Only the lines containing the string "swiftoverhead" are needed; copy all of them from the listing.

________________

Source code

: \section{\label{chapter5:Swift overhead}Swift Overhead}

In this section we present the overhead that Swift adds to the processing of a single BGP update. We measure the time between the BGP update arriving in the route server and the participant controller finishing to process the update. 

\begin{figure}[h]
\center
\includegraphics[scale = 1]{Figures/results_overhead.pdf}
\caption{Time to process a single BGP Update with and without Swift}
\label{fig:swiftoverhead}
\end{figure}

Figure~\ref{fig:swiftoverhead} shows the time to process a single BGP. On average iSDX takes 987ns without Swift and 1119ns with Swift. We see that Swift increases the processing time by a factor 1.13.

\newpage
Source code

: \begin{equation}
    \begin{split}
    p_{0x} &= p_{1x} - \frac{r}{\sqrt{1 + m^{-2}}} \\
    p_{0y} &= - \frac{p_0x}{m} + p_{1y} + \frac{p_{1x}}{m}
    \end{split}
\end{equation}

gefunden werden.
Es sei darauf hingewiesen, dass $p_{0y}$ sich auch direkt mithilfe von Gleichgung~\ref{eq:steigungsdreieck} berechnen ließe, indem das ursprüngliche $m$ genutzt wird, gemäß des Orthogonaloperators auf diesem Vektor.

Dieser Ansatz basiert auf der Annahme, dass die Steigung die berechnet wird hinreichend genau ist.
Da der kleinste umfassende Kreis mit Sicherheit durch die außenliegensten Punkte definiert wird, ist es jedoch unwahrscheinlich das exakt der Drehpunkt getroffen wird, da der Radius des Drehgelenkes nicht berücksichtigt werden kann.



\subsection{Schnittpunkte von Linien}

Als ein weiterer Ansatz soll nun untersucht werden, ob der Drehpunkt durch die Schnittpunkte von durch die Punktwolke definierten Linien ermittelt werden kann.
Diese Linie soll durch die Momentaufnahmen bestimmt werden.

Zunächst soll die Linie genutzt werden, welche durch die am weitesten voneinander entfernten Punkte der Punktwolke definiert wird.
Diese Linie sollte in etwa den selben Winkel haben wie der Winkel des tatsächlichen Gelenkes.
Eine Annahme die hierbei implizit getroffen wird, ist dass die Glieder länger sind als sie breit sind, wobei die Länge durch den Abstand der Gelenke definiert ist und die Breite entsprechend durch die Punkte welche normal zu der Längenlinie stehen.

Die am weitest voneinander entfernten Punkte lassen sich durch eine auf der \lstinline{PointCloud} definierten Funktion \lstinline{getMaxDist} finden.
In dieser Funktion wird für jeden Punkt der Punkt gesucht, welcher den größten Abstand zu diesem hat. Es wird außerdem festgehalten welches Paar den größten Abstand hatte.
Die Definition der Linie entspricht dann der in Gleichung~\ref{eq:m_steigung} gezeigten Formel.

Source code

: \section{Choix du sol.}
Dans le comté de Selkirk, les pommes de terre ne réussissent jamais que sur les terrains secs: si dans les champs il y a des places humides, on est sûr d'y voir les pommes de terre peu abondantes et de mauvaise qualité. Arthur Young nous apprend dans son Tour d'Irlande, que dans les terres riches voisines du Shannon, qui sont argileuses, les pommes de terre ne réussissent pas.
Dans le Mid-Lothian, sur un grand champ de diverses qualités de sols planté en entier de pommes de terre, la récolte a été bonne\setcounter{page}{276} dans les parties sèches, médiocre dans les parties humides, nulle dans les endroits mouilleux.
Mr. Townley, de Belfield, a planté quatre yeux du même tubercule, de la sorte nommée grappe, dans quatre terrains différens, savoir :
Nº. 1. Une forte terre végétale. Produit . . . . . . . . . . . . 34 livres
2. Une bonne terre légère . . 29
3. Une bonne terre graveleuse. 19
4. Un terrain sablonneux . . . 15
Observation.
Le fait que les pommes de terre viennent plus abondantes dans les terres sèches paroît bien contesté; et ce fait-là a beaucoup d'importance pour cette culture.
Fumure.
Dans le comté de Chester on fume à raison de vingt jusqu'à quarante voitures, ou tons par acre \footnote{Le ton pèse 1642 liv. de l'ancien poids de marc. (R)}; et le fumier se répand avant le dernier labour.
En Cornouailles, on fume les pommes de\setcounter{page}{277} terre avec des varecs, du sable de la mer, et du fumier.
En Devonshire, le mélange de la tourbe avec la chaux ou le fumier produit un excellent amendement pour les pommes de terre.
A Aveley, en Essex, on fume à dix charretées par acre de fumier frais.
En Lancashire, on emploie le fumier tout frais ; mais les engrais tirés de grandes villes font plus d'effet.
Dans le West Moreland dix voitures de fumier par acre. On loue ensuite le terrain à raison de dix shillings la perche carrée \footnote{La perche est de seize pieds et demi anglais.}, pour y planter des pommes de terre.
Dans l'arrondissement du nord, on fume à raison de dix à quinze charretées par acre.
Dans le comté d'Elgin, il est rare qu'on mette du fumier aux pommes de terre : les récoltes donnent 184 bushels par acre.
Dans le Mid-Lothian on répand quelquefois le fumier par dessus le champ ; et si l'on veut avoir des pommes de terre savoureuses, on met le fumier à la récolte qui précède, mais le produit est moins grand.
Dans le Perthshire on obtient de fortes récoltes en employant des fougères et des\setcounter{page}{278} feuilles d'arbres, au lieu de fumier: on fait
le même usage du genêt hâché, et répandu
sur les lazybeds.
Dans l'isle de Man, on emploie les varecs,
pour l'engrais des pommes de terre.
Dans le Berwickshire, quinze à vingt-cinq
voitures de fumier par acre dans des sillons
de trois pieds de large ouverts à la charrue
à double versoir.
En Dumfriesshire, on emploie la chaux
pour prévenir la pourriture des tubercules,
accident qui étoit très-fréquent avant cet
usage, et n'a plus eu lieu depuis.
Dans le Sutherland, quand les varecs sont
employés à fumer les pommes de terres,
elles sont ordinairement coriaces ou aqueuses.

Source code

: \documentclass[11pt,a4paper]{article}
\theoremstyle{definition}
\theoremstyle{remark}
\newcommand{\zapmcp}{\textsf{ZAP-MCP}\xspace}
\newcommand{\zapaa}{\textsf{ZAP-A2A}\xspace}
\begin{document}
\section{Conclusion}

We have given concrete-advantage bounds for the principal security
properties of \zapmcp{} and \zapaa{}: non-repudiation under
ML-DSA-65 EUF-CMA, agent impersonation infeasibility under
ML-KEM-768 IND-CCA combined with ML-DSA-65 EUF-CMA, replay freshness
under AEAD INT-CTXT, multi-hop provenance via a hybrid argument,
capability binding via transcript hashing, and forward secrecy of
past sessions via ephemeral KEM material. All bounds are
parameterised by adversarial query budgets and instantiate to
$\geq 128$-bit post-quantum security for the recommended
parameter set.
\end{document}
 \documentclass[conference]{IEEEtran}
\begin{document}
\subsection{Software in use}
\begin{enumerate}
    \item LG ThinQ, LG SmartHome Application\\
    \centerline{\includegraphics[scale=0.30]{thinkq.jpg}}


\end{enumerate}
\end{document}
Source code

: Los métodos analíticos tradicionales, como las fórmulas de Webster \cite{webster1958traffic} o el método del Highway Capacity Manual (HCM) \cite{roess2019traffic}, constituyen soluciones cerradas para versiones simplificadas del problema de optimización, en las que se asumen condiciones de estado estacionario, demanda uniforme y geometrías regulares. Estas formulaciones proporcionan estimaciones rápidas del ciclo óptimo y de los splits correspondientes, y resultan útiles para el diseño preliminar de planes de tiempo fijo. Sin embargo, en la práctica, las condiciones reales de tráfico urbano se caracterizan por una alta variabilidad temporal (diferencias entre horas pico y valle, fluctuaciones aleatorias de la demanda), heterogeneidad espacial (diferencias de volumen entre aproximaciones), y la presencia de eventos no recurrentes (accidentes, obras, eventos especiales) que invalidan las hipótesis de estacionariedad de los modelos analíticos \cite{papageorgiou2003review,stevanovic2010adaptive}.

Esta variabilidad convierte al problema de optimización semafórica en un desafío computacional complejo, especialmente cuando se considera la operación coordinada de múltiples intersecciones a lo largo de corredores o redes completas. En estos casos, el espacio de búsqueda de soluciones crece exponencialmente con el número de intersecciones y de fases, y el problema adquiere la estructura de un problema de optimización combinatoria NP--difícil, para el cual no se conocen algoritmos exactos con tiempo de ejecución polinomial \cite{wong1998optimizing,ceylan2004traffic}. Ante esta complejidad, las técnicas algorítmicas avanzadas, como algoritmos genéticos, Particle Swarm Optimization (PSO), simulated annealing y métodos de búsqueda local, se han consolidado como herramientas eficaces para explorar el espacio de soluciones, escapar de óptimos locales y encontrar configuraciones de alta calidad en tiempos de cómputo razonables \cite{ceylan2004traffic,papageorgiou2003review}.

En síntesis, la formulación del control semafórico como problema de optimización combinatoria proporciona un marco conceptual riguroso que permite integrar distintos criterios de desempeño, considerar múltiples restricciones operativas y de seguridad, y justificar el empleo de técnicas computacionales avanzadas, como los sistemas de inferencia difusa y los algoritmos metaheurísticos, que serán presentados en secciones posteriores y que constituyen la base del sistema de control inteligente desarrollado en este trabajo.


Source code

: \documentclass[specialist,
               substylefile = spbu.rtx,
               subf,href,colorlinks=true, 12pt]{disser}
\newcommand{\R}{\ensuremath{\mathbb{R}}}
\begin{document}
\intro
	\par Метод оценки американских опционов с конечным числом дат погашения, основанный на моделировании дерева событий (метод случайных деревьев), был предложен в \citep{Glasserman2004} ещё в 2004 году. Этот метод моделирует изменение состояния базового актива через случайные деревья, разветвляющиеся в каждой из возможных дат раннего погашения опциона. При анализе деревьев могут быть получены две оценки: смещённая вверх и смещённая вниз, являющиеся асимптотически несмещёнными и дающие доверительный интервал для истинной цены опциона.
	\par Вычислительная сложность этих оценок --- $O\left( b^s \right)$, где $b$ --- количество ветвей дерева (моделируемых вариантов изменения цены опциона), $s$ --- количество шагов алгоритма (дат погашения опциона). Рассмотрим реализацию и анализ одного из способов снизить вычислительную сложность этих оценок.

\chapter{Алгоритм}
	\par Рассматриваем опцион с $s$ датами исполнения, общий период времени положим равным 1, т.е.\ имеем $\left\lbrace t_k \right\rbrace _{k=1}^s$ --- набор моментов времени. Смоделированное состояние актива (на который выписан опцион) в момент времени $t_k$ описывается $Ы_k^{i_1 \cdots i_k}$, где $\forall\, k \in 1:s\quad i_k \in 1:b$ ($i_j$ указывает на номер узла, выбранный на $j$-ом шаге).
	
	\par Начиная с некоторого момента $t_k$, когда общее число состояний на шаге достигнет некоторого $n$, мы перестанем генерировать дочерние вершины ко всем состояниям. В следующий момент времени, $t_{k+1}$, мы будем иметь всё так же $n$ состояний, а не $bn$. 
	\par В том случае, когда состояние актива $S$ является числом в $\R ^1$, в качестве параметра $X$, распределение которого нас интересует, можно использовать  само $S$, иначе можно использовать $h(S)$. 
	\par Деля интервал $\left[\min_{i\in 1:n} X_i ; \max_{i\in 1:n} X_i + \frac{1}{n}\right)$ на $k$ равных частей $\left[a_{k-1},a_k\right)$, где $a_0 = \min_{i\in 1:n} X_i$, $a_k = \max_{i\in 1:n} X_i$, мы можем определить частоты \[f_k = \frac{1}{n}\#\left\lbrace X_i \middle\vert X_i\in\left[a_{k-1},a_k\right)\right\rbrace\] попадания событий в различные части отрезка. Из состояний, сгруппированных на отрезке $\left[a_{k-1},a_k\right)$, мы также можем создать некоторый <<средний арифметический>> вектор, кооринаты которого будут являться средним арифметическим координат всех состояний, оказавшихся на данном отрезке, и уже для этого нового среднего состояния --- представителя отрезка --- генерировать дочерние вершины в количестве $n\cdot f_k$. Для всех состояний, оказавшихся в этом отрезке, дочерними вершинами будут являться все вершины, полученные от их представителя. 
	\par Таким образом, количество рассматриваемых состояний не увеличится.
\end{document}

________________

[Exercise answer]
\label{fig:swiftoverhead}
Figure~\ref{fig:swiftoverhead} shows the time to process a single BGP. On average iSDX takes 987ns without Swift and 1119ns with Swift. We see that Swift increases the processing time by a factor 1.13.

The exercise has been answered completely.